Understanding Capital Volume II, John Fox, 1985


Chapter 5: The Time of Circulation

"A capital's time of circulation therefore limits, generally speaking, its time of production and hence its process of generating surplus-value:1(p. 128 [203-204])

In Chapter 5, Marx turns to a brief examination of the time spent by capital in executing its circuit. He returns to this subject in the second part of Volume II, which is concerned with the turnover of capital. Chapter 14, in fact, has the same title as Chapter 5.
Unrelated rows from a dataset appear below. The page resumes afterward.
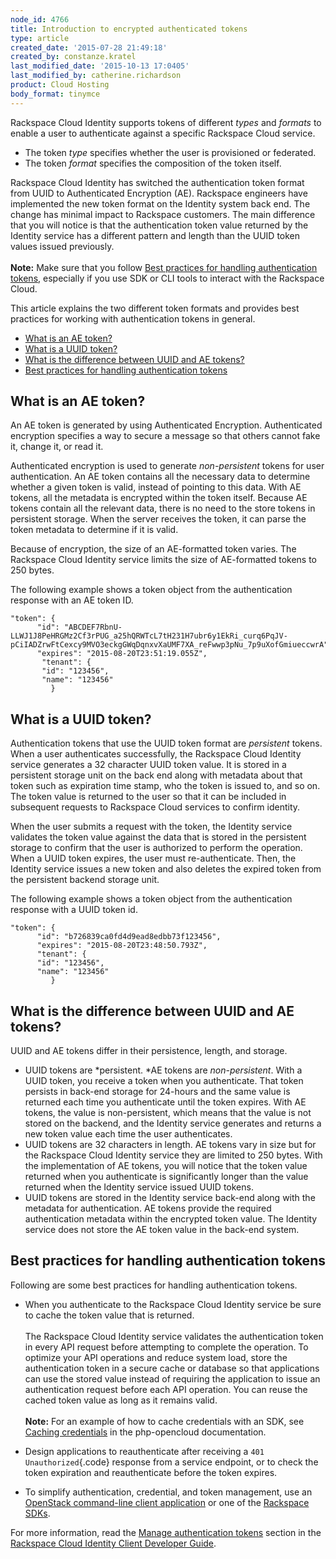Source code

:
 ```yaml
---
node_id: 4766
title: Introduction to encrypted authenticated tokens
type: article
created_date: '2015-07-28 21:49:18'
created_by: constanze.kratel
last_modified_date: '2015-10-13 17:0405'
last_modified_by: catherine.richardson
product: Cloud Hosting
body_format: tinymce
---
```


Rackspace Cloud Identity supports tokens of
different *types* and *formats* to enable a user to authenticate against
a specific Rackspace Cloud service.

-   The token *type* specifies whether the user is provisioned or
    federated.
-   The token *format* specifies the composition of the token itself.

Rackspace Cloud Identity has switched the authentication token format
from UUID to Authenticated Encryption (AE). Rackspace engineers
have implemented the new token format on the Identity system back
end. The change has minimal impact to Rackspace customers. The main
difference that you will notice is that the authentication token value
returned by the Identity service has a different pattern and length than
the UUID token values issued previously. <br>
 <br>
 **Note:**  Make sure that you follow [Best practices for handling
authentication
tokens](#Best%20practices%20for%20handling%20authentication%20tokens),
especially if you use SDK or CLI tools to interact with the Rackspace
Cloud.

This article explains the two different token formats and provides best
practices for working with authentication tokens in general.

-   [What is an AE token?](#What%20are%20AE%20tokens)
-   [What is a UUID token?](#What%20are%20UUID%20tokens)
-   [What is the difference between UUID and AE
    tokens?](#Difference%20between%20UUID%20and%20AE%20tokens)
-   [Best practices for handling authentication
    tokens](#Best%20practices%20for%20handling%20authentication%20tokens)

What is an AE token?
--------------------

An AE token is generated by using Authenticated Encryption.
Authenticated encryption specifies a way to secure a message so that
others cannot fake it, change it, or read it.

Authenticated encryption is used to generate *non-persistent* tokens for
user authentication. An AE token contains all the necessary data to
determine whether a given token is valid, instead of pointing to this
data. With AE tokens, all the metadata is encrypted within the token
itself. Because AE tokens contain all the relevant data, there is no
need to the store tokens in persistent storage. When the server receives
the token, it can parse the token metadata to determine if it is valid.

Because of encryption, the size of an AE-formatted token varies. The
Rackspace Cloud Identity service limits the size of AE-formatted tokens
to 250 bytes.

The following example shows a token object from the authentication
response with an AE token ID.

    "token": {
          "id": "ABCDEF7RbnU-LLWJ1J8PeHRGMz2Cf3rPUG_a25hQRWTcL7tH231H7ubr6y1EkRi_curq6PqJV-pCiIADZrwFtCexcy9MVO3eckgGWqDqnxvXaUMF7XA_reFwwp3pNu_7p9uXofGmiueccwrA",
          "expires": "2015-08-20T23:51:19.055Z",
           "tenant": {
           "id": "123456",
           "name": "123456"
             }

What is a UUID token?
---------------------

Authentication tokens that use the UUID token format
are *persistent* tokens. When a user authenticates successfully, the
Rackspace Cloud Identity service generates a 32 character UUID token
value. It is stored in a persistent storage unit on the back end along
with metadata about that token such as expiration time stamp, who the
token is issued to, and so on. The token value is returned to the user
so that it can be included in subsequent requests to Rackspace Cloud
services to confirm identity.  

When the user submits a request with the token, the Identity service
validates the token value against the data that is stored in the
persistent storage to confirm that the user is authorized to perform the
operation. When a UUID token expires, the user must re-authenticate.
Then, the Identity service issues a new token and also deletes the
expired token from the persistent backend storage unit.

The following example shows a token object from the authentication
response with a UUID token id.

    "token": {
          "id": "b726839ca0fd4d9ead8edbb73f123456",
          "expires": "2015-08-20T23:48:50.793Z",
          "tenant": {
          "id": "123456",
          "name": "123456"
             }

What is the difference between UUID and AE tokens?
--------------------------------------------------

UUID and AE tokens differ in their persistence, length, and storage.

-   UUID tokens are *persistent. *AE tokens are *non-persistent*. With a
    UUID token, you receive a token when you authenticate. That token
    persists in back-end storage for 24-hours and the same value is
    returned each time you authenticate until the token expires. With AE
    tokens, the value is non-persistent, which means that the value is
    not stored on the backend, and the Identity service generates and
    returns a new token value each time the user authenticates.
-   UUID tokens are 32 characters in length. AE tokens vary in size but
    for the Rackspace Cloud Identity service they are limited to 250
    bytes. With the implementation of AE tokens, you will notice that
    the token value returned when you authenticate is significantly
    longer than the value returned when the Identity service issued UUID
    tokens.
-   UUID tokens are stored in the Identity service back-end along with
    the metadata for authentication.  AE tokens provide the required
    authentication metadata within the encrypted token value. The
    Identity service does not store the AE token value in the back-end
    system.

Best practices for handling authentication tokens
-------------------------------------------------

Following are some best practices for handling authentication tokens.  

-   When you authenticate to the Rackspace Cloud Identity service be
    sure to cache the token value that is returned. <br>
     <br>
     The Rackspace Cloud Identity service validates the authentication
    token in every API request before attempting to complete the
    operation. To optimize your API operations and reduce system load,
    store the authentication token in a secure cache or database so that
    applications can use the stored value instead of requiring the
    application to issue an authentication request before each API
    operation. You can reuse the cached token value as long as it
    remains valid.<br>
     <br>
     **Note:** For an example of how to cache credentials with an SDK,
    see [Caching
    credentials](http://php-opencloud.readthedocs.org/en/latest/caching-creds.html) in
    the php-opencloud documentation.<br>
      
-   Design applications to reauthenticate after receiving
    a `401 Unauthorized`{.code} response from a service endpoint, or to
    check the token expiration and reauthenticate before the token
    expires.<br>
      
-   To simplify authentication, credential, and token management, use
    an [OpenStack command-line client
    application](https://wiki.openstack.org/wiki/OpenStackClients) or
    one of the [Rackspace SDKs](https://developer.rackspace.com/sdks/).

For more information, read the [Manage authentication
tokens](http://docs.rackspace.com/auth/api/v2.0/auth-client-devguide/content/QuickStart-000.html#manage_auth_tokens) section
in the [Rackspace Cloud Identity Client Developer
Guide](http://docs.rackspace.com/auth/api/v2.0/auth-client-devguide/content/QuickStart-000.html).

 

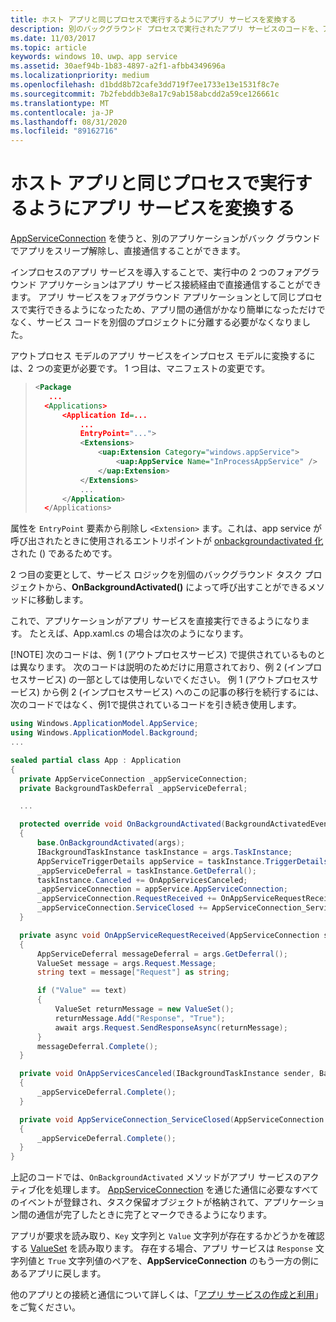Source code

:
 ```yaml
---
title: ホスト アプリと同じプロセスで実行するようにアプリ サービスを変換する
description: 別のバックグラウンド プロセスで実行されたアプリ サービスのコードを、アプリ サービスのプロバイダーと同じプロセス内で実行されるコードに変換します。
ms.date: 11/03/2017
ms.topic: article
keywords: windows 10、uwp、app service
ms.assetid: 30aef94b-1b83-4897-a2f1-afbb4349696a
ms.localizationpriority: medium
ms.openlocfilehash: d1bdd8b72cafe3dd719f7ee1733e13e1531f8c7e
ms.sourcegitcommit: 7b2febddb3e8a17c9ab158abcdd2a59ce126661c
ms.translationtype: MT
ms.contentlocale: ja-JP
ms.lasthandoff: 08/31/2020
ms.locfileid: "89162716"
---
```

# <a name="convert-an-app-service-to-run-in-the-same-process-as-its-host-app"></a>ホスト アプリと同じプロセスで実行するようにアプリ サービスを変換する

[AppServiceConnection](/uwp/api/windows.applicationmodel.appservice.appserviceconnection) を使うと、別のアプリケーションがバック グラウンドでアプリをスリープ解除し、直接通信することができます。

インプロセスのアプリ サービスを導入することで、実行中の 2 つのフォアグラウンド アプリケーションはアプリ サービス接続経由で直接通信することができます。 アプリ サービスをフォアグラウンド アプリケーションとして同じプロセスで実行できるようになったため、アプリ間の通信がかなり簡単になっただけでなく、サービス コードを別個のプロジェクトに分離する必要がなくなりました。

アウトプロセス モデルのアプリ サービスをインプロセス モデルに変換するには、2 つの変更が必要です。 1 つ目は、マニフェストの変更です。

> ```xml
> <Package
>    ...
>   <Applications>
>       <Application Id=...
>           ...
>           EntryPoint="...">
>           <Extensions>
>               <uap:Extension Category="windows.appService">
>                   <uap:AppService Name="InProcessAppService" />
>               </uap:Extension>
>           </Extensions>
>           ...
>       </Application>
>   </Applications>
> ```

属性を `EntryPoint` 要素から削除し `<Extension>` ます。これは、app service が呼び出されたときに使用されるエントリポイントが [onbackgroundactivated 化](/uwp/api/windows.ui.xaml.application.onbackgroundactivated) された () であるためです。

2 つ目の変更として、サービス ロジックを別個のバックグラウンド タスク プロジェクトから、**OnBackgroundActivated()** によって呼び出すことができるメソッドに移動します。

これで、アプリケーションがアプリ サービスを直接実行できるようになります。 たとえば、App.xaml.cs の場合は次のようになります。

[!NOTE] 次のコードは、例 1 (アウトプロセスサービス) で提供されているものとは異なります。 次のコードは説明のためだけに用意されており、例 2 (インプロセスサービス) の一部としては使用しないでください。  例 1 (アウトプロセスサービス) から例 2 (インプロセスサービス) へのこの記事の移行を続行するには、次のコードではなく、例1で提供されているコードを引き続き使用します。

``` cs
using Windows.ApplicationModel.AppService;
using Windows.ApplicationModel.Background;
...

sealed partial class App : Application
{
  private AppServiceConnection _appServiceConnection;
  private BackgroundTaskDeferral _appServiceDeferral;

  ...

  protected override void OnBackgroundActivated(BackgroundActivatedEventArgs args)
  {
      base.OnBackgroundActivated(args);
      IBackgroundTaskInstance taskInstance = args.TaskInstance;
      AppServiceTriggerDetails appService = taskInstance.TriggerDetails as AppServiceTriggerDetails;
      _appServiceDeferral = taskInstance.GetDeferral();
      taskInstance.Canceled += OnAppServicesCanceled;
      _appServiceConnection = appService.AppServiceConnection;
      _appServiceConnection.RequestReceived += OnAppServiceRequestReceived;
      _appServiceConnection.ServiceClosed += AppServiceConnection_ServiceClosed;
  }

  private async void OnAppServiceRequestReceived(AppServiceConnection sender, AppServiceRequestReceivedEventArgs args)
  {
      AppServiceDeferral messageDeferral = args.GetDeferral();
      ValueSet message = args.Request.Message;
      string text = message["Request"] as string;

      if ("Value" == text)
      {
          ValueSet returnMessage = new ValueSet();
          returnMessage.Add("Response", "True");
          await args.Request.SendResponseAsync(returnMessage);
      }
      messageDeferral.Complete();
  }

  private void OnAppServicesCanceled(IBackgroundTaskInstance sender, BackgroundTaskCancellationReason reason)
  {
      _appServiceDeferral.Complete();
  }

  private void AppServiceConnection_ServiceClosed(AppServiceConnection sender, AppServiceClosedEventArgs args)
  {
      _appServiceDeferral.Complete();
  }
}
```

上記のコードでは、`OnBackgroundActivated` メソッドがアプリ サービスのアクティブ化を処理します。 [AppServiceConnection](/uwp/api/windows.applicationmodel.appservice.appserviceconnection) を通じた通信に必要なすべてのイベントが登録され、タスク保留オブジェクトが格納されて、アプリケーション間の通信が完了したときに完了とマークできるようになります。

アプリが要求を読み取り、`Key` 文字列と `Value` 文字列が存在するかどうかを確認する [ValueSet](/uwp/api/windows.foundation.collections.valueset) を読み取ります。 存在する場合、アプリ サービスは `Response` 文字列値と `True` 文字列値のペアを、**AppServiceConnection** のもう一方の側にあるアプリに戻します。

他のアプリとの接続と通信について詳しくは、「[アプリ サービスの作成と利用](./how-to-create-and-consume-an-app-service.md?f=255&MSPPError=-2147217396)」をご覧ください。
We have examined how capital spends part of its circuit as productive capital in the sphere of production, and part as commodity and money capital in the sphere of circulation. It is only during production time that new value -- including surplus-value -- is created. Production time, however, extends beyond the time of the labor process, during which labor functions to create value. Production time consists as well of interruptions in the process of production (as, e.g., when a factory is shut down at night); of the time during which means of production are stored (stockpiled) prior to their actual employment in the labor process; and of interruptions in the labor process when the process of production continues without direct human intervention (as, e.g., in fermentation). When the labor process is interrupted in this manner, no new value is created, although the value of constant capital continues to be transferred to the product as the productive process continues in the absence of labor.

In the sphere of circulation, commodity capital is exchanged for money, and money capital is exchanged for new elements of productive capital. No value -- and, hence, no surplus-value -- is created as a consequence of these exchanges. The time of circulation, therefore, limits the expansion of capital-value, because when capital is in the sphere of circulation, it is kept out of the (value-creating) sphere of production.

Of the two transformations undergone by industrial capital in the sphere of circulation, Marx considers the exchange of commodity capital for money somewhat more problematic and, in a sense, more important: more problematic, because it is generally more difficult to sell than to buy, money being the universal equivalent. This is not to say that the capitalist is necessarily able to find on the market requisite elements of new productive capital. The exchange of commodity capital for money is more important because this exchange is at the same time the realization of surplus-value.